Exercise requirements: Which lines of the records below contain the word "with"? Report each of them in full.

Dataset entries
.....
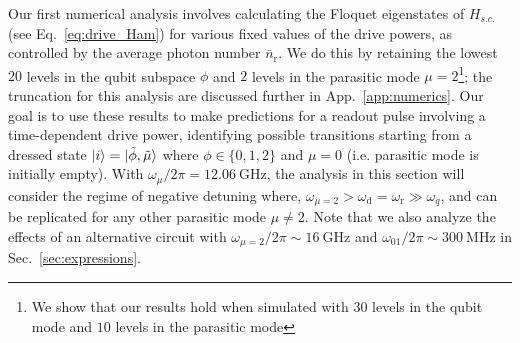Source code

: \documentclass[%
reprint,
superscriptaddress,
 amsmath,amssymb,
 aps,
 prx,
longbibliography,
floatfix,
]{revtex4-2}
\begin{document}
Our first numerical analysis involves calculating the Floquet eigenstates of $H_{s.c.}$ (see Eq.~\ref{eq:drive_Ham}) for various fixed values of the drive powers, as controlled by the average photon number $\bar n_\textrm{r}$.  We do this by retaining the lowest $20$ levels in the qubit subspace $\phi$ and $2$ levels in the parasitic mode $\mu=2$\footnote{We show that our results hold when simulated with $30$ levels in the qubit mode and $10$ levels in the parasitic mode}; the truncation for this analysis are discussed further in App.~\ref{app:numerics}.
Our goal is to use these results to make predictions for a readout pulse involving a time-dependent drive power, identifying possible transitions starting from a dressed state $\ket{i} =\ket{\tilde{\phi}, \tilde{\mu}}$ where $\phi\in\{0,1,2\}$ and $\mu=0$ (i.e. parasitic mode is initially empty). With $\omega_\mu/2\pi=12.06 \ \mathrm{GHz}$, the analysis in this section will consider the regime of negative detuning where, $\omega_{\mu=2}>\omega_\textrm{d}=\omega_\textrm{r} \gg \omega_q$, and can be replicated for any other parasitic mode $\mu \neq 2$. Note that we also analyze the effects of an alternative circuit with $\omega_{\mu=2}/2\pi\sim 16 \ \mathrm{GHz}$ and $\omega_{01}/2\pi\sim 300 \ \mathrm{MHz}$ in Sec.~\ref{sec:expressions}.
\end{document}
.....
Response box:
Our first numerical analysis involves calculating the Floquet eigenstates of $H_{s.c.}$ (see Eq.~\ref{eq:drive_Ham}) for various fixed values of the drive powers, as controlled by the average photon number $\bar n_\textrm{r}$.  We do this by retaining the lowest $20$ levels in the qubit subspace $\phi$ and $2$ levels in the parasitic mode $\mu=2$\footnote{We show that our results hold when simulated with $30$ levels in the qubit mode and $10$ levels in the parasitic mode}; the truncation for this analysis are discussed further in App.~\ref{app:numerics}.
Our goal is to use these results to make predictions for a readout pulse involving a time-dependent drive power, identifying possible transitions starting from a dressed state $\ket{i} =\ket{\tilde{\phi}, \tilde{\mu}}$ where $\phi\in\{0,1,2\}$ and $\mu=0$ (i.e. parasitic mode is initially empty). With $\omega_\mu/2\pi=12.06 \ \mathrm{GHz}$, the analysis in this section will consider the regime of negative detuning where, $\omega_{\mu=2}>\omega_\textrm{d}=\omega_\textrm{r} \gg \omega_q$, and can be replicated for any other parasitic mode $\mu \neq 2$. Note that we also analyze the effects of an alternative circuit with $\omega_{\mu=2}/2\pi\sim 16 \ \mathrm{GHz}$ and $\omega_{01}/2\pi\sim 300 \ \mathrm{MHz}$ in Sec.~\ref{sec:expressions}.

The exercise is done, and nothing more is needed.